## WHAT THE EXERCISE ASKS
Within the material below, filter for lines that hold the word "Communicate".

## WORKING DATA
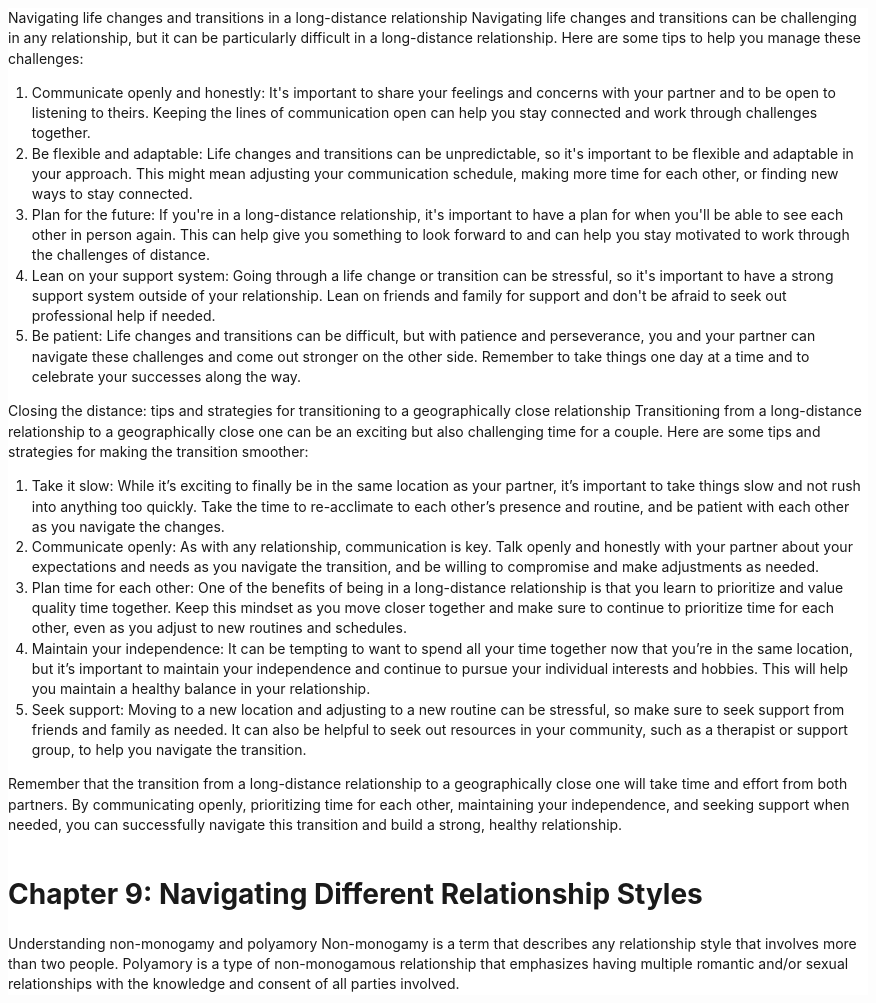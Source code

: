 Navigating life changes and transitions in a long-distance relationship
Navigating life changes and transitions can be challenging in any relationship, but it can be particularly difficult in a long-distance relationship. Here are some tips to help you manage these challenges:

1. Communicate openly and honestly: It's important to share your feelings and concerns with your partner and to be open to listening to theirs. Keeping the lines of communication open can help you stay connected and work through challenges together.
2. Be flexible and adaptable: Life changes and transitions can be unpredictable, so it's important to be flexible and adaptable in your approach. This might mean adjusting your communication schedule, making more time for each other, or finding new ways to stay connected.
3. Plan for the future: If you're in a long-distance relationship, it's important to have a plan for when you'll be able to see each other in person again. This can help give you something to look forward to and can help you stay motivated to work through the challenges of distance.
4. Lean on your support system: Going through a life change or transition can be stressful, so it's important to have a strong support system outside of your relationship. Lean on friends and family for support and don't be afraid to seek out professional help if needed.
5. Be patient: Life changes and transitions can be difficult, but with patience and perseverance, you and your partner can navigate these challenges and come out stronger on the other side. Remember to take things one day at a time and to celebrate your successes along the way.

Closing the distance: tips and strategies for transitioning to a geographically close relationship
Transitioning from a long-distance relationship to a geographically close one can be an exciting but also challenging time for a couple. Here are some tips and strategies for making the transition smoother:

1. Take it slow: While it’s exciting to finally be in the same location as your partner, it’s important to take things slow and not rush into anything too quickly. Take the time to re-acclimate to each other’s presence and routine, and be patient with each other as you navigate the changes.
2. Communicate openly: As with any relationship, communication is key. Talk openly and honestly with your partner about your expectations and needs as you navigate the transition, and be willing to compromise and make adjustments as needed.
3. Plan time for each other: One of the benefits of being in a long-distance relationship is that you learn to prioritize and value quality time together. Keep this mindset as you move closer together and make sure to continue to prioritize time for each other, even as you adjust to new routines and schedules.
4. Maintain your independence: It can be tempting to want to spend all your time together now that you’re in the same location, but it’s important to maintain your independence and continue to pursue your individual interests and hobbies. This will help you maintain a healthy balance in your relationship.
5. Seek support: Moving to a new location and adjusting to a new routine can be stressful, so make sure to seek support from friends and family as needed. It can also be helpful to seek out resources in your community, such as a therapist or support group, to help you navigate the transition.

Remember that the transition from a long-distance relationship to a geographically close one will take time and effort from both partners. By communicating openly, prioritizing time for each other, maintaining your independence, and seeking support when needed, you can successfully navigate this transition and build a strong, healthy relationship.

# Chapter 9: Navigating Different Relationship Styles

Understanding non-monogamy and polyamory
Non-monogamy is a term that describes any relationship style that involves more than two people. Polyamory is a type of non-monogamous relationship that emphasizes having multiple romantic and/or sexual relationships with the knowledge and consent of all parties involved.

==

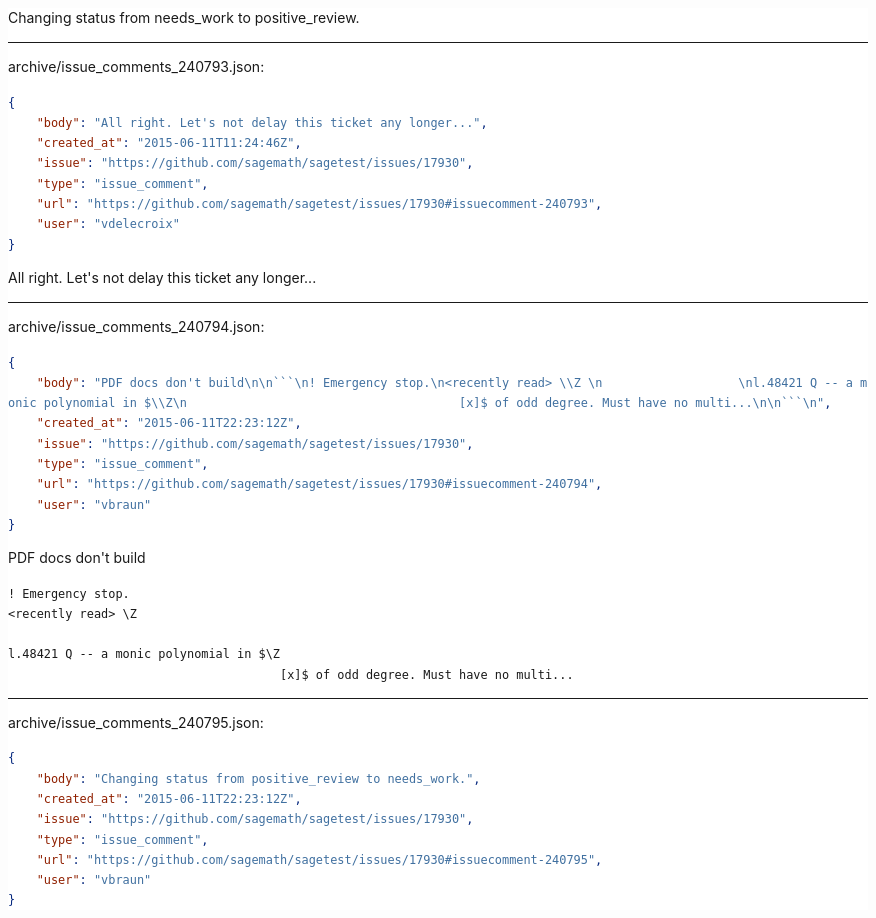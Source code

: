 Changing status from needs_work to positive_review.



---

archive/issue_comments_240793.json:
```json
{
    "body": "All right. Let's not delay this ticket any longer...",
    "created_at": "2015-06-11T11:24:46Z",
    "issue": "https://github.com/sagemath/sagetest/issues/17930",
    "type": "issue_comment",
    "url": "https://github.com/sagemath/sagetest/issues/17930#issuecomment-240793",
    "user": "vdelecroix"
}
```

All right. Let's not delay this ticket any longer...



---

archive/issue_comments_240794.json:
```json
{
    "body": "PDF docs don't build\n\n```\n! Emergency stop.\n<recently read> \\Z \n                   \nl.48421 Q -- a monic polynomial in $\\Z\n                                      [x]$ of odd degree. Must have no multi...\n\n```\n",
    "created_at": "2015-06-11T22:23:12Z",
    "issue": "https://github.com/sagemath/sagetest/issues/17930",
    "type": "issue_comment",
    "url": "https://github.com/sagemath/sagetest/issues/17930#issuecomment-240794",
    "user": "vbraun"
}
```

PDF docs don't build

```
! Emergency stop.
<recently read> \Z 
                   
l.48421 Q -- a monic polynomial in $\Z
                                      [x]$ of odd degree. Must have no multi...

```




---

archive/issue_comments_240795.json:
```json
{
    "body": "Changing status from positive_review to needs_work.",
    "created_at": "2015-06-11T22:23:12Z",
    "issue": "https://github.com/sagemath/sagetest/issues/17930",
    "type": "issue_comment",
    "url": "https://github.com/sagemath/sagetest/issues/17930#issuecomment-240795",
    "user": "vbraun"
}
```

## TASK RESPONSE
1. Communicate openly and honestly: It's important to share your feelings and concerns with your partner and to be open to listening to theirs. Keeping the lines of communication open can help you stay connected and work through challenges together.
2. Communicate openly: As with any relationship, communication is key. Talk openly and honestly with your partner about your expectations and needs as you navigate the transition, and be willing to compromise and make adjustments as needed.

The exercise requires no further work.